## Instructions to follow
Could you copy exactly the lines below from the one with "## Generate Translations" to the one with "Feel free to", inclusive, leaving out any pictures?

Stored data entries
■ ■ ■

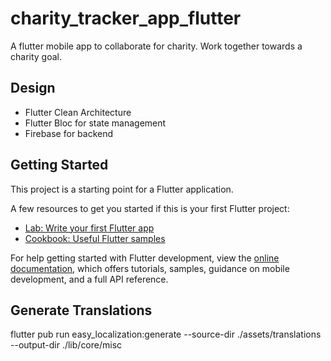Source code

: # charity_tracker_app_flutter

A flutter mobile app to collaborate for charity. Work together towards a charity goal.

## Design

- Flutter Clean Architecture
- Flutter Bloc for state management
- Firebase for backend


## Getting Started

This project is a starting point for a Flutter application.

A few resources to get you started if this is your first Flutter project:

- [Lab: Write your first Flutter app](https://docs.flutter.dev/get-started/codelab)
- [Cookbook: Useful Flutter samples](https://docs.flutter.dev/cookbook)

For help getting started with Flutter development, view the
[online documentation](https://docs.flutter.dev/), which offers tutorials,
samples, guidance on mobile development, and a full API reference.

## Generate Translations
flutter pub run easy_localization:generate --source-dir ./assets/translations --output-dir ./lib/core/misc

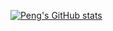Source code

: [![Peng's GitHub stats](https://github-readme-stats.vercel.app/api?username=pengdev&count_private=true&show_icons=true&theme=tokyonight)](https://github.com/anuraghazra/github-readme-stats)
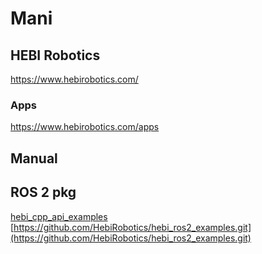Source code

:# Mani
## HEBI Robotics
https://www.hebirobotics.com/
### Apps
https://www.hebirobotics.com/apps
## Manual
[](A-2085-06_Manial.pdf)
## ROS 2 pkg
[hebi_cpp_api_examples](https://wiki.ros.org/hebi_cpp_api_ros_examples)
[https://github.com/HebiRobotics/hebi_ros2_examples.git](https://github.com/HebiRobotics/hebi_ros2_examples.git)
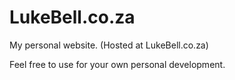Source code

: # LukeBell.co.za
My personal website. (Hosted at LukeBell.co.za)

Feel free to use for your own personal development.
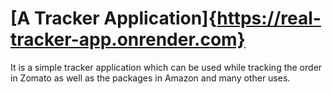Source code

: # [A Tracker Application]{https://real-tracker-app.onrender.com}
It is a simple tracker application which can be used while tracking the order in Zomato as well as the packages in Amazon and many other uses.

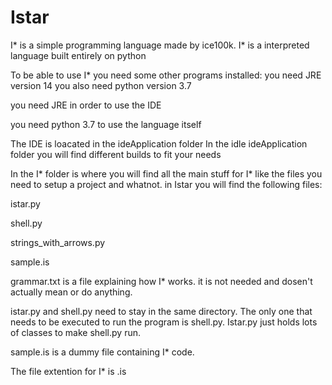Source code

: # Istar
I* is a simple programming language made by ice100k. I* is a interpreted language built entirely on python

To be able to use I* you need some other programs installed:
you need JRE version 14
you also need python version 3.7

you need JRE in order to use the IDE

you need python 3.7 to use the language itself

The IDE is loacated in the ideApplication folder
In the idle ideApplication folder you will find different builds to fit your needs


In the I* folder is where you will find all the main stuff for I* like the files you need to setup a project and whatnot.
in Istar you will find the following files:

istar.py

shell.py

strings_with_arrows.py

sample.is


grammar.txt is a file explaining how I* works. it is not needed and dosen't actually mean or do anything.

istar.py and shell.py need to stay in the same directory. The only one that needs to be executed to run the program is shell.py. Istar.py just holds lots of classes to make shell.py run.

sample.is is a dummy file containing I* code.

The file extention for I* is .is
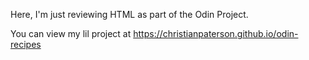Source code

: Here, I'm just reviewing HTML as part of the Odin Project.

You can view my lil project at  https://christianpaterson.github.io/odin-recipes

■ ■ ■

## Solution
## Generate Translations
flutter pub run easy_localization:generate --source-dir ./assets/translations --output-dir ./lib/core/misc

Source code

: [![Peng's GitHub stats](https://github-readme-stats.vercel.app/api?username=pengdev&count_private=true&show_icons=true&theme=tokyonight)](https://github.com/anuraghazra/github-readme-stats)
Source code

:# Mani
## HEBI Robotics
https://www.hebirobotics.com/
### Apps
https://www.hebirobotics.com/apps
## Manual
[](A-2085-06_Manial.pdf)
## ROS 2 pkg
[hebi_cpp_api_examples](https://wiki.ros.org/hebi_cpp_api_ros_examples)
[https://github.com/HebiRobotics/hebi_ros2_examples.git](https://github.com/HebiRobotics/hebi_ros2_examples.git)
Source code

: # LukeBell.co.za
My personal website. (Hosted at LukeBell.co.za)

Feel free to use for your own personal development.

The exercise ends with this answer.